[[ Recorded information open ]]

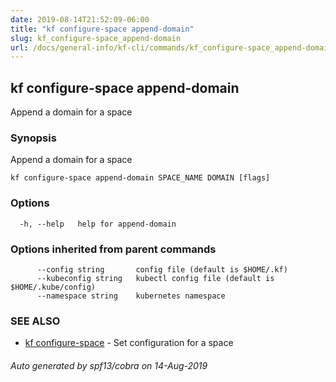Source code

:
 ```yaml
---
date: 2019-08-14T21:52:09-06:00
title: "kf configure-space append-domain"
slug: kf_configure-space_append-domain
url: /docs/general-info/kf-cli/commands/kf_configure-space_append-domain/
---
```

## kf configure-space append-domain

Append a domain for a space

### Synopsis

Append a domain for a space

```
kf configure-space append-domain SPACE_NAME DOMAIN [flags]
```

### Options

```
  -h, --help   help for append-domain
```

### Options inherited from parent commands

```
      --config string       config file (default is $HOME/.kf)
      --kubeconfig string   kubectl config file (default is $HOME/.kube/config)
      --namespace string    kubernetes namespace
```

### SEE ALSO

* [kf configure-space](/docs/general-info/kf-cli/commands/kf_configure-space/)	 - Set configuration for a space

###### Auto generated by spf13/cobra on 14-Aug-2019
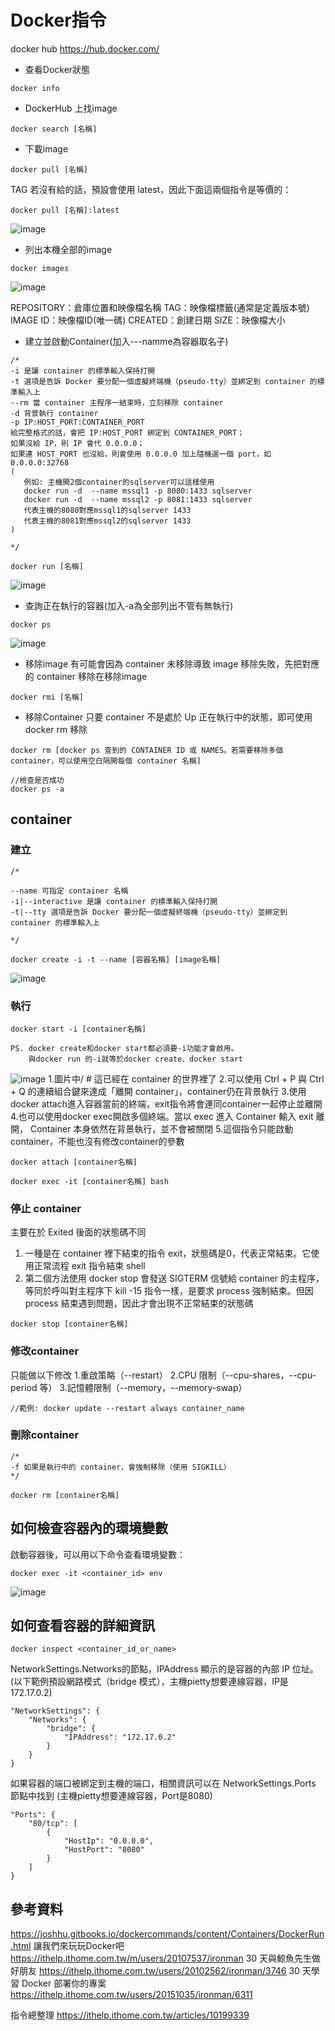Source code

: # Docker指令

docker hub
https://hub.docker.com/

- 查看Docker狀態
```
docker info
```

- DockerHub 上找image
```
docker search [名稱]
```

- 下載image
```
docker pull [名稱]
```
TAG 若沒有給的話，預設會使用 latest，因此下面這兩個指令是等價的：
```
docker pull [名稱]:latest
```
![image](https://hackmd.io/_uploads/SkytPsduJx.png)

- 列出本機全部的image
```
docker images
```
![image](https://hackmd.io/_uploads/H1SU--qdkg.png)

REPOSITORY：倉庫位置和映像檔名稱
TAG：映像檔標籤(通常是定義版本號)
IMAGE ID：映像檔ID(唯一碼)
CREATED：創建日期
SIZE：映像檔大小


- 建立並啟動Container(加入---namme為容器取名子)
```
/*
-i 是讓 container 的標準輸入保持打開
-t 選項是告訴 Docker 要分配一個虛擬終端機（pseudo-tty）並綁定到 container 的標準輸入上
--rm 當 container 主程序一結束時，立刻移除 container
-d 背景執行 container
-p IP:HOST_PORT:CONTAINER_PORT
給完整格式的話，會把 IP:HOST_PORT 綁定到 CONTAINER_PORT；
如果沒給 IP，則 IP 會代 0.0.0.0；
如果連 HOST_PORT 也沒給，則會使用 0.0.0.0 加上隨機選一個 port，如 0.0.0.0:32768
(
   例如: 主機開2個container的sqlserver可以這樣使用
   docker run -d  --name mssql1 -p 8080:1433 sqlserver
   docker run -d  --name mssql2 -p 8081:1433 sqlserver
   代表主機的8080對應mssql1的sqlserver 1433
   代表主機的8081對應mssql2的sqlserver 1433
)

*/

docker run [名稱]
```
![image](https://hackmd.io/_uploads/B1g7cj_dkg.png)

- 查詢正在執行的容器(加入-a為全部列出不管有無執行)
```
docker ps
```
![image](https://hackmd.io/_uploads/Syj4C3_O1g.png)

- 移除image
有可能會因為 container 未移除導致 image 移除失敗，先把對應的 container 移除在移除image
```
docker rmi [名稱]
```

- 移除Container
只要 container 不是處於 Up 正在執行中的狀態，即可使用 docker rm 移除
```
docker rm [docker ps 查到的 CONTAINER ID 或 NAMES。若需要移除多個 container，可以使用空白隔開每個 container 名稱]

//檢查是否成功
docker ps -a
```

## container
### 建立
```
/*

--name 可指定 container 名稱
-i|--interactive 是讓 container 的標準輸入保持打開
-t|--tty 選項是告訴 Docker 要分配一個虛擬終端機（pseudo-tty）並綁定到 container 的標準輸入上

*/

docker create -i -t --name [容器名稱] [image名稱]
```
![image](https://hackmd.io/_uploads/BJUxBa__kx.png)

### 執行
```
docker start -i [container名稱]

PS. docker create和docker start都必須要-i功能才會啟用。
    與docker run 的-i就等於docker create、docker start

```
![image](https://hackmd.io/_uploads/Sk0xDpddyx.png)
1.圖片中/ # 這已經在 container 的世界裡了
2.可以使用 Ctrl + P 與 Ctrl + Q 的連續組合鍵來達成「離開 container」，container仍在背景執行
3.使用docker attach進入容器當前的終端，exit指令將會連同container一起停止並離開
4.也可以使用docker exec開啟多個終端。當以 exec 進入 Container 輸入 exit 離開， Container 本身依然在背景執行，並不會被關閉
5.這個指令只能啟動container，不能也沒有修改container的參數

```
docker attach [container名稱]
```
```
docker exec -it [container名稱] bash
```

### 停止 container
主要在於 Exited 後面的狀態碼不同
1. 一種是在 container 裡下結束的指令 exit，狀態碼是0，代表正常結束。它使用正常流程 exit 指令結束 shell
2. 第二個方法使用 docker stop 會發送 SIGTERM 信號給 container 的主程序，等同於呼叫對主程序下 kill -15 指令一樣，是要求 process 強制結束。但因 process 結束遇到問題，因此才會出現不正常結束的狀態碼
```
docker stop [container名稱]
```
### 修改container
只能做以下修改
1.重啟策略（--restart）
2.CPU 限制（--cpu-shares，--cpu-period 等）
3.記憶體限制（--memory，--memory-swap）
```
//範例: docker update --restart always container_name

```
### 刪除container
```
/*
-f 如果是執行中的 container，會強制移除（使用 SIGKILL）
*/

docker rm [container名稱]
```

## 如何檢查容器內的環境變數
啟動容器後，可以用以下命令查看環境變數：
```
docker exec -it <container_id> env
```
![image](https://hackmd.io/_uploads/r1opLOhO1x.png)

## 如何查看容器的詳細資訊
```
docker inspect <container_id_or_name>
```

NetworkSettings.Networks的節點，IPAddress 顯示的是容器的內部 IP 位址。
(以下範例預設網路模式（bridge 模式），主機pietty想要連線容器，IP是172.17.0.2)

```
"NetworkSettings": {
    "Networks": {
        "bridge": {
            "IPAddress": "172.17.0.2"
        }
    }
}

```
如果容器的端口被綁定到主機的端口，相關資訊可以在 NetworkSettings.Ports 節點中找到
(主機pietty想要連線容器，Port是8080)
```
"Ports": {
    "80/tcp": [
        {
            "HostIp": "0.0.0.0",
            "HostPort": "8080"
        }
    ]
}

```


## 參考資料
https://joshhu.gitbooks.io/dockercommands/content/Containers/DockerRun.html
讓我們來玩玩Docker吧
https://ithelp.ithome.com.tw/m/users/20107537/ironman
30 天與鯨魚先生做好朋友
https://ithelp.ithome.com.tw/users/20102562/ironman/3746
30 天學習 Docker 部署你的專案
https://ithelp.ithome.com.tw/users/20151035/ironman/6311


指令總整理
https://ithelp.ithome.com.tw/articles/10199339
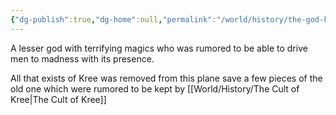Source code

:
 ```yaml
---
{"dg-publish":true,"dg-home":null,"permalink":"/world/history/the-god-kree/kree/","dgPassFrontmatter":true,"created":"2025-03-16T17:26:02.114-04:00","updated":"2025-03-16T19:07:49.807-04:00"}
---
```



A lesser god with terrifying magics who was rumored to be able to drive men to madness with its presence. 

All that exists of Kree was removed from this plane save a few pieces of the old one which were rumored to be kept by [[World/History/The Cult of Kree\|The Cult of Kree]]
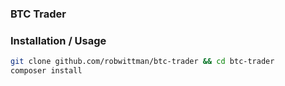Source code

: ### BTC Trader

### Installation / Usage

```sh
git clone github.com/robwittman/btc-trader && cd btc-trader
composer install
```
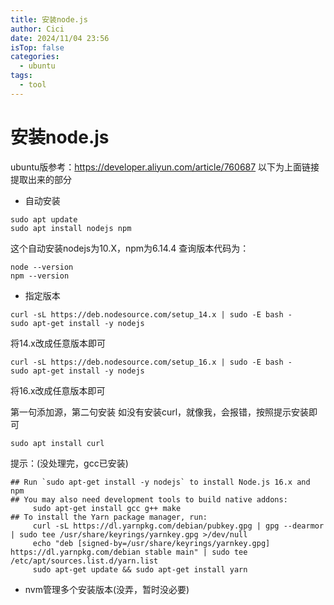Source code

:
 ```yaml
---
title: 安装node.js
author: Cici
date: 2024/11/04 23:56
isTop: false
categories:
  - ubuntu
tags:
  - tool
---
```


# 安装node.js

ubuntu版参考：https://developer.aliyun.com/article/760687
以下为上面链接提取出来的部分
- 自动安装
```shell
sudo apt update
sudo apt install nodejs npm
```
这个自动安装nodejs为10.X，npm为6.14.4
查询版本代码为：
```
node --version
npm --version
```
- 指定版本
```
curl -sL https://deb.nodesource.com/setup_14.x | sudo -E bash -
sudo apt-get install -y nodejs
```
将14.x改成任意版本即可
```shell
curl -sL https://deb.nodesource.com/setup_16.x | sudo -E bash -
sudo apt-get install -y nodejs
```
将16.x改成任意版本即可

第一句添加源，第二句安装
如没有安装curl，就像我，会报错，按照提示安装即可
```
sudo apt install curl
```

提示：(没处理完，gcc已安装)
```
## Run `sudo apt-get install -y nodejs` to install Node.js 16.x and npm
## You may also need development tools to build native addons:
     sudo apt-get install gcc g++ make
## To install the Yarn package manager, run:
     curl -sL https://dl.yarnpkg.com/debian/pubkey.gpg | gpg --dearmor | sudo tee /usr/share/keyrings/yarnkey.gpg >/dev/null
     echo "deb [signed-by=/usr/share/keyrings/yarnkey.gpg] https://dl.yarnpkg.com/debian stable main" | sudo tee /etc/apt/sources.list.d/yarn.list
     sudo apt-get update && sudo apt-get install yarn
```
- nvm管理多个安装版本(没弄，暂时没必要)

[[ Recorded information closed ]]

Exercise requirements: In the records above, locate every line with the string "latest" and copy it.

Output for this exercise:
TAG 若沒有給的話，預設會使用 latest，因此下面這兩個指令是等價的：
docker pull [名稱]:latest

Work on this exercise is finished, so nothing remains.